LSU termination without cause

If LSU terminates Starkey without cause, LSU owes 90% of remaining base salary and supplemental compensation that would have been payable over the remaining term. Payments are made in equal monthly installments. Starkey has a duty to mitigate and seek basketball-related employment, including coaching, administration or media, at fair market value. LSU gets a dollar-for-dollar offset for qualifying compensation.

Mulkey clause

If Kim Mulkey ceases to be head coach for any reason, LSU can terminate Starkey’s agreement effective six months after Mulkey’s last day, or earlier by mutual agreement, with no further liability beyond compensation earned before termination.

LSU termination for cause

The cause language is broad and detailed: NCAA/SEC/LSU violations, failure to report violations, misconduct, moral turpitude, refusal to perform duties, failure to cooperate, Title IX violations, gambling, controlled substances, fraud, crimes and violation of material contract terms. For curable issues, LSU gives a seven-day cure period. LSU may also suspend without pay for up to 120 days for conduct that would support discipline or cause termination. SEC or NCAA suspension automatically triggers LSU suspension without pay for the duration of that suspension.

If Starkey leaves LSU

  • If Starkey terminates before the end date, he owes LSU 15% of all remaining base salary and supplemental compensation.
  • No liquidated damages are owed if he retires full-time after the final game of a season, leaves after the final game of the final season covered by the term, or leaves within 90 days of Kim Mulkey no longer serving as head coach.

Bottom line

Starkey’s deal is strong. The 90% LSU-side buyout is much more protective of the coach than the men’s assistant deals, and it reflects his seniority, continuity and value inside Mulkey’s program.
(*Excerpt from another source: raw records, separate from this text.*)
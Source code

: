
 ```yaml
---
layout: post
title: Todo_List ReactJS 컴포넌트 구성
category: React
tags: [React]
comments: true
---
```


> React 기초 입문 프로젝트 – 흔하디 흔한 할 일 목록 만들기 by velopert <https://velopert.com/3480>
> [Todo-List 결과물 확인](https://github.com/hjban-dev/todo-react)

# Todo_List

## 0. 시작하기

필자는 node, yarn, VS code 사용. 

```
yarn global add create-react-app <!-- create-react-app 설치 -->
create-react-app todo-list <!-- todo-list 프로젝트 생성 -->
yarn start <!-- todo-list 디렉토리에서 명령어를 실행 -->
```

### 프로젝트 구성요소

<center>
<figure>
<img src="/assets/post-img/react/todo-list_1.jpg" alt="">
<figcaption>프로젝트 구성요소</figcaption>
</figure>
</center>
9. Fitzroy Anthony — Assistant Women’s Basketball Coach

PositionAssistant Women’s Basketball Coach
TermStart date: no later than April 7, 2026. End date: June 30, 2028.
CompensationBase salary: $350,000 annually.
ReportingReports directly to the Head Coach.
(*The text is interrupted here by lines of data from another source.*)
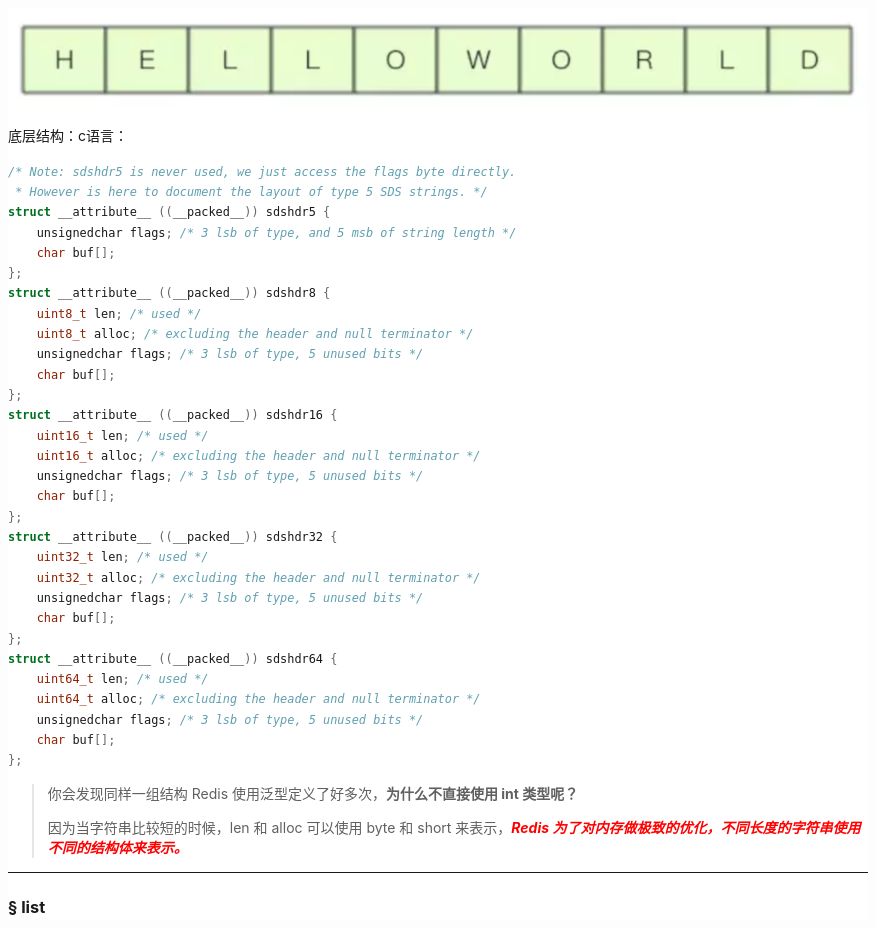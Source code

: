 ![image-20200206175027702](../PicSource/image-20200206175027702.png)



底层结构：c语言：

```c
/* Note: sdshdr5 is never used, we just access the flags byte directly.
 * However is here to document the layout of type 5 SDS strings. */
struct __attribute__ ((__packed__)) sdshdr5 {
    unsignedchar flags; /* 3 lsb of type, and 5 msb of string length */
    char buf[];
};
struct __attribute__ ((__packed__)) sdshdr8 {
    uint8_t len; /* used */
    uint8_t alloc; /* excluding the header and null terminator */
    unsignedchar flags; /* 3 lsb of type, 5 unused bits */
    char buf[];
};
struct __attribute__ ((__packed__)) sdshdr16 {
    uint16_t len; /* used */
    uint16_t alloc; /* excluding the header and null terminator */
    unsignedchar flags; /* 3 lsb of type, 5 unused bits */
    char buf[];
};
struct __attribute__ ((__packed__)) sdshdr32 {
    uint32_t len; /* used */
    uint32_t alloc; /* excluding the header and null terminator */
    unsignedchar flags; /* 3 lsb of type, 5 unused bits */
    char buf[];
};
struct __attribute__ ((__packed__)) sdshdr64 {
    uint64_t len; /* used */
    uint64_t alloc; /* excluding the header and null terminator */
    unsignedchar flags; /* 3 lsb of type, 5 unused bits */
    char buf[];
};
```

> 你会发现同样一组结构 Redis 使用泛型定义了好多次，**为什么不直接使用 int 类型呢？**
>
> 因为当字符串比较短的时候，len 和 alloc 可以使用 byte 和 short 来表示，<font color='red'>***Redis 为了对内存做极致的优化，不同长度的字符串使用不同的结构体来表示。***</font>

------

### &sect; list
LSU termination without cause

If LSU terminates Anthony without cause, LSU owes 90% of remaining base salary and supplemental compensation, if any, payable in equal monthly installments over the remaining term. Anthony must mitigate by seeking another coaching or professional position at market value.

LSU termination for cause

If LSU terminates Anthony for cause, LSU owes no further amounts beyond the end of the month in which he is terminated.

If Anthony leaves LSU

  • 50% of remaining compensation if he accepts a non-head coaching position with another SEC women’s or men’s basketball program.
  • 25% of remaining compensation if he accepts a non-head coaching position in another college/pro basketball program or terminates for another reason.
  • No liquidated damages are owed if he accepts a collegiate or professional head coaching position, leaves after the final season, or leaves within 90 days of Kim Mulkey’s last day as LSU head coach.

Incentives

Eligible for postseason incentive compensation as if he were a non-contracted employee under LSU’s Additional Compensation Policy for Post-Season Athletics. If payable, it is paid within 60 days.

Fringe benefits

  • Standard unclassified professional employee benefits, except annual leave.
  • $800 monthly vehicle allowance.
  • Up to 14 consecutive days temporary housing.
  • $25,000 relocation incentive, payable within 30 days of the effective date and subject to repayment if he does not remain employed for at least two full years.

Legal effect

The term sheet is contingent on satisfactory background check and Board approval. Once approved by the Board, the term sheet is legally binding even if the parties have not yet executed a comprehensive formal employment agreement.

Bottom line

Anthony’s deal mirrors the women’s basketball structure more than the men’s assistant structure: LSU-side protection for the coach is 90%, not 50%. That is meaningful and shows LSU is investing seriously in Mulkey’s staff.